▶ EXERCISE BRIEF: Write out the whole listing again, exactly as given.

======== RECORDS SHOWN ========

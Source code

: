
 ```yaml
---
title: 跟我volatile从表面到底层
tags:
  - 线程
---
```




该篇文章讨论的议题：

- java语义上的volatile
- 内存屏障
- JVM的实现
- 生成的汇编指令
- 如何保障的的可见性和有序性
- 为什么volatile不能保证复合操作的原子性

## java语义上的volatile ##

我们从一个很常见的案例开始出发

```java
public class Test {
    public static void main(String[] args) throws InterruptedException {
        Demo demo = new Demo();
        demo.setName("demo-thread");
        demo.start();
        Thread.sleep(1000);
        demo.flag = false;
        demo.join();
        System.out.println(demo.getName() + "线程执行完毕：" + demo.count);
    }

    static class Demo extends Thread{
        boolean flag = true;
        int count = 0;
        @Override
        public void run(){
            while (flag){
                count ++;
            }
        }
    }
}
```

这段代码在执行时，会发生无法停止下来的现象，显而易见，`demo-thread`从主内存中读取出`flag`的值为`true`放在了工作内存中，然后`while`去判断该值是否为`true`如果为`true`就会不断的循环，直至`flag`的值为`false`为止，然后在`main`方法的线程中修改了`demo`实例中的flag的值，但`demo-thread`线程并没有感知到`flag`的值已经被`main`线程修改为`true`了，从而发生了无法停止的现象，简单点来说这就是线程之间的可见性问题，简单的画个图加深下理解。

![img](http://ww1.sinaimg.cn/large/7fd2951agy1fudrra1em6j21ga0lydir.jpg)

========

▶ RESPONSE TO THIS EXERCISE:
Source code

:
 ```yaml
---
title: 跟我volatile从表面到底层
tags:
  - 线程
---
```




该篇文章讨论的议题：

- java语义上的volatile
- 内存屏障
- JVM的实现
- 生成的汇编指令
- 如何保障的的可见性和有序性
- 为什么volatile不能保证复合操作的原子性

## java语义上的volatile ##

我们从一个很常见的案例开始出发

```java
public class Test {
    public static void main(String[] args) throws InterruptedException {
        Demo demo = new Demo();
        demo.setName("demo-thread");
        demo.start();
        Thread.sleep(1000);
        demo.flag = false;
        demo.join();
        System.out.println(demo.getName() + "线程执行完毕：" + demo.count);
    }

    static class Demo extends Thread{
        boolean flag = true;
        int count = 0;
        @Override
        public void run(){
            while (flag){
                count ++;
            }
        }
    }
}
```

这段代码在执行时，会发生无法停止下来的现象，显而易见，`demo-thread`从主内存中读取出`flag`的值为`true`放在了工作内存中，然后`while`去判断该值是否为`true`如果为`true`就会不断的循环，直至`flag`的值为`false`为止，然后在`main`方法的线程中修改了`demo`实例中的flag的值，但`demo-thread`线程并没有感知到`flag`的值已经被`main`线程修改为`true`了，从而发生了无法停止的现象，简单点来说这就是线程之间的可见性问题，简单的画个图加深下理解。

![img](http://ww1.sinaimg.cn/large/7fd2951agy1fudrra1em6j21ga0lydir.jpg)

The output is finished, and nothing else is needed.